TRY IT: Find every line in the records below that contains "cors", and copy it.

Data excerpts:

▼

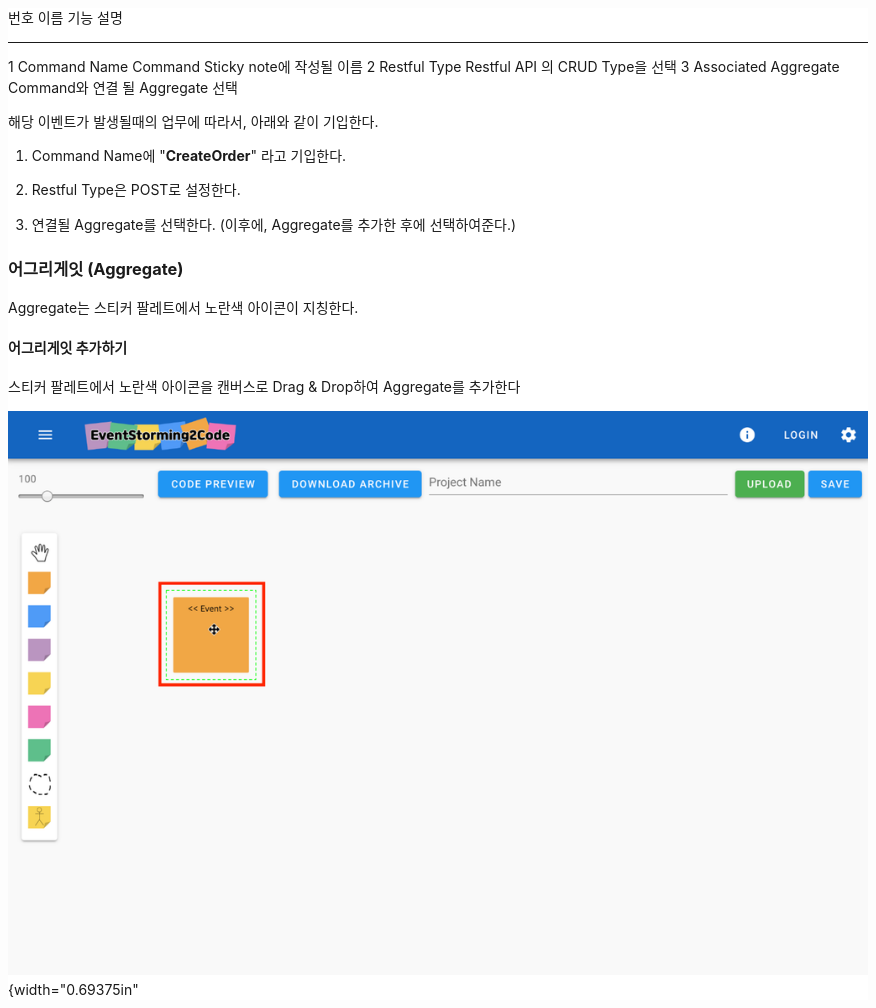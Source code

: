   번호   이름                   기능 설명
  ------ ---------------------- -----------------------------------
  1      Command Name           Command Sticky note에 작성될 이름
  2      Restful Type           Restful API 의 CRUD Type을 선택
  3      Associated Aggregate   Command와 연결 될 Aggregate 선택

해당 이벤트가 발생될때의 업무에 따라서, 아래와 같이 기입한다.

1.  Command Name에 "**CreateOrder**" 라고 기입한다.

2.  Restful Type은 POST로 설정한다.

3.  연결될 Aggregate를 선택한다. (이후에, Aggregate를 추가한 후에
    선택하여준다.)

### 어그리게잇 (Aggregate)

Aggregate는 스티커 팔레트에서 노란색 아이콘이 지칭한다.

#### 어그리게잇 추가하기

스티커 팔레트에서 노란색 아이콘을 캔버스로 Drag & Drop하여 Aggregate를
추가한다

![](media/image32.png){width="0.69375in"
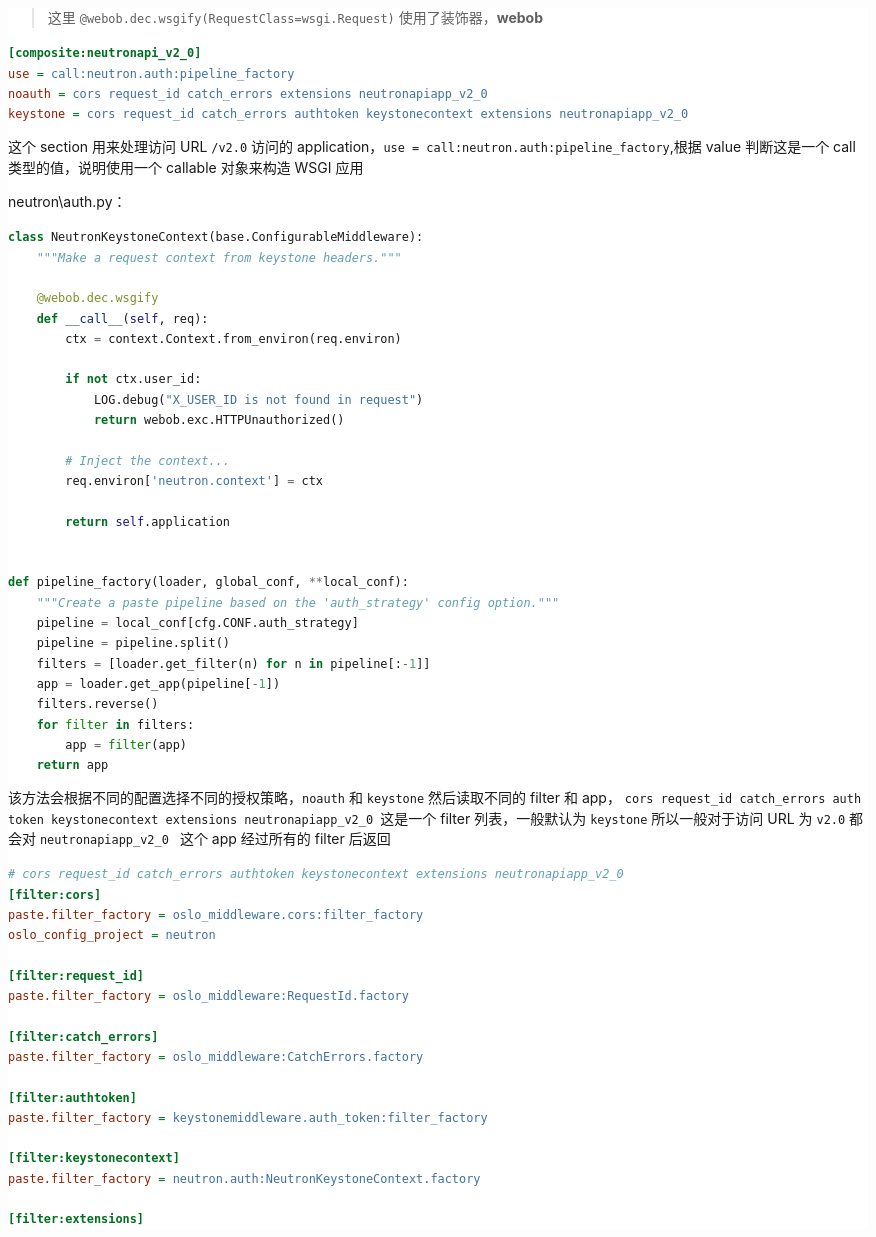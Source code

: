 > 这里 `@webob.dec.wsgify(RequestClass=wsgi.Request)` 使用了装饰器，**webob** 

```ini
[composite:neutronapi_v2_0]
use = call:neutron.auth:pipeline_factory
noauth = cors request_id catch_errors extensions neutronapiapp_v2_0
keystone = cors request_id catch_errors authtoken keystonecontext extensions neutronapiapp_v2_0
```

这个 section 用来处理访问 URL `/v2.0` 访问的 application，`use = call:neutron.auth:pipeline_factory`,根据 value 判断这是一个 call 类型的值，说明使用一个 callable 对象来构造 WSGI 应用

neutron\auth.py：

```python
class NeutronKeystoneContext(base.ConfigurableMiddleware):
    """Make a request context from keystone headers."""

    @webob.dec.wsgify
    def __call__(self, req):
        ctx = context.Context.from_environ(req.environ)

        if not ctx.user_id:
            LOG.debug("X_USER_ID is not found in request")
            return webob.exc.HTTPUnauthorized()

        # Inject the context...
        req.environ['neutron.context'] = ctx

        return self.application


def pipeline_factory(loader, global_conf, **local_conf):
    """Create a paste pipeline based on the 'auth_strategy' config option."""
    pipeline = local_conf[cfg.CONF.auth_strategy]
    pipeline = pipeline.split()
    filters = [loader.get_filter(n) for n in pipeline[:-1]]
    app = loader.get_app(pipeline[-1])
    filters.reverse()
    for filter in filters:
        app = filter(app)
    return app
```

该方法会根据不同的配置选择不同的授权策略，`noauth` 和 `keystone` 然后读取不同的 filter 和 app， `cors request_id catch_errors authtoken keystonecontext extensions neutronapiapp_v2_0 `这是一个 filter 列表，一般默认为 `keystone` 所以一般对于访问 URL 为 `v2.0` 都会对 `neutronapiapp_v2_0 `  这个 app 经过所有的 filter 后返回

```ini
# cors request_id catch_errors authtoken keystonecontext extensions neutronapiapp_v2_0
[filter:cors]
paste.filter_factory = oslo_middleware.cors:filter_factory
oslo_config_project = neutron

[filter:request_id]
paste.filter_factory = oslo_middleware:RequestId.factory

[filter:catch_errors]
paste.filter_factory = oslo_middleware:CatchErrors.factory

[filter:authtoken]
paste.filter_factory = keystonemiddleware.auth_token:filter_factory

[filter:keystonecontext]
paste.filter_factory = neutron.auth:NeutronKeystoneContext.factory

[filter:extensions]
```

▲

TASK SOLUTION:
noauth = cors request_id catch_errors extensions neutronapiapp_v2_0
keystone = cors request_id catch_errors authtoken keystonecontext extensions neutronapiapp_v2_0
该方法会根据不同的配置选择不同的授权策略，`noauth` 和 `keystone` 然后读取不同的 filter 和 app， `cors request_id catch_errors authtoken keystonecontext extensions neutronapiapp_v2_0 `这是一个 filter 列表，一般默认为 `keystone` 所以一般对于访问 URL 为 `v2.0` 都会对 `neutronapiapp_v2_0 `  这个 app 经过所有的 filter 后返回
# cors request_id catch_errors authtoken keystonecontext extensions neutronapiapp_v2_0
[filter:cors]
paste.filter_factory = oslo_middleware.cors:filter_factory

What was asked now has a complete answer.